Over the past few weeks, I have prepared to separate myself from Swenny in order to leave the turmoil of alcoholism behind. Telling myself that I wasn’t running away, but moving on, I forecasted my future without him. It wasn’t idyllic, and it wasn’t free from alcoholism. Because when one of us struggles, we both do. Swenny with sobriety, and me with doing what I believe is best.
I have taken into consideration our vows, our children, and our future to determine what is right. Time and again, I have found that what is right is the two of us facing alcoholism together. And even though every relapse weakens our resolve, we somehow remain strong. Until a few days ago, I would have taken full credit for that, believing that I was shouldering the burden of his alcoholism so he would not have to.
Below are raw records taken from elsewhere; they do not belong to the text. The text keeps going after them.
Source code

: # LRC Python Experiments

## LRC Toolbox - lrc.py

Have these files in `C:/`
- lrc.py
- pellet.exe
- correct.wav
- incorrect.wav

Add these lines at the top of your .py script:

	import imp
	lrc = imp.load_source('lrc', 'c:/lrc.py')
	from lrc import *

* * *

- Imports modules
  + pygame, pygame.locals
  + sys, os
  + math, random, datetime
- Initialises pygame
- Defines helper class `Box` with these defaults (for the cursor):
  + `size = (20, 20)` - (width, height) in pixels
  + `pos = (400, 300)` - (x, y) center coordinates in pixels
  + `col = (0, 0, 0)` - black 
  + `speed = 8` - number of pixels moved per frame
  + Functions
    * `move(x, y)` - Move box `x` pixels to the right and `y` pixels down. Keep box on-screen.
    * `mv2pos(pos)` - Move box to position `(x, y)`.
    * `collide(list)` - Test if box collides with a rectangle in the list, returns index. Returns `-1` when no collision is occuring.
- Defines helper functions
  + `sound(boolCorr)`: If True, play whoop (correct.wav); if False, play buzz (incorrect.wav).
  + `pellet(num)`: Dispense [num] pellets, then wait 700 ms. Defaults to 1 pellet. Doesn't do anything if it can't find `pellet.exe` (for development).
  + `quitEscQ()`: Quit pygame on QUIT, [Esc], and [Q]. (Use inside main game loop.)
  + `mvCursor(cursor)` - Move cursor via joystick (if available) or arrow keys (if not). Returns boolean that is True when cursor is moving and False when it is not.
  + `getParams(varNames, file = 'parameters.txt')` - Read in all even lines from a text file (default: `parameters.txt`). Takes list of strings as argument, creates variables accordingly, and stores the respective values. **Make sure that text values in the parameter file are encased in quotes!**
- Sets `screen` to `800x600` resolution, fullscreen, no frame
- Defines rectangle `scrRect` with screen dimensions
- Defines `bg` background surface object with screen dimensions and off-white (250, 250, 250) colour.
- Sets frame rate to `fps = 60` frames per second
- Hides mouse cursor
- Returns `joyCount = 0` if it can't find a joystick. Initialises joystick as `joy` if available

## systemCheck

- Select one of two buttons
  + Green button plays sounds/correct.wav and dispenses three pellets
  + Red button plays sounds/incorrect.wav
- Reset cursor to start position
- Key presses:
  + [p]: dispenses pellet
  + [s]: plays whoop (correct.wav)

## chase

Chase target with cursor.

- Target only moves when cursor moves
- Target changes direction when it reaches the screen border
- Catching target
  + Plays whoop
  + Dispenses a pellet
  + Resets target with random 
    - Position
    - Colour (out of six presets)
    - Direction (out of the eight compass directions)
But his burden remained. And nearly one month sober, in a moment of clarity, he asked me how I would like this to play out. A combination of guilt, fear and love left me struggling to answer…and I saw my struggle become his. Over the course of a conversation that took us from room to room and chore to chore, he accepted responsibility for the alcoholism that has overwhelmed our family. Appreciating the difficulty I am having in balancing my need for space with wanting to be supportive of him, Swenny asked me to give to him my guilt for the difficult decisions that await me. So I did.
And as my guilt subsided ever so slightly, I was reminded why I love him so much.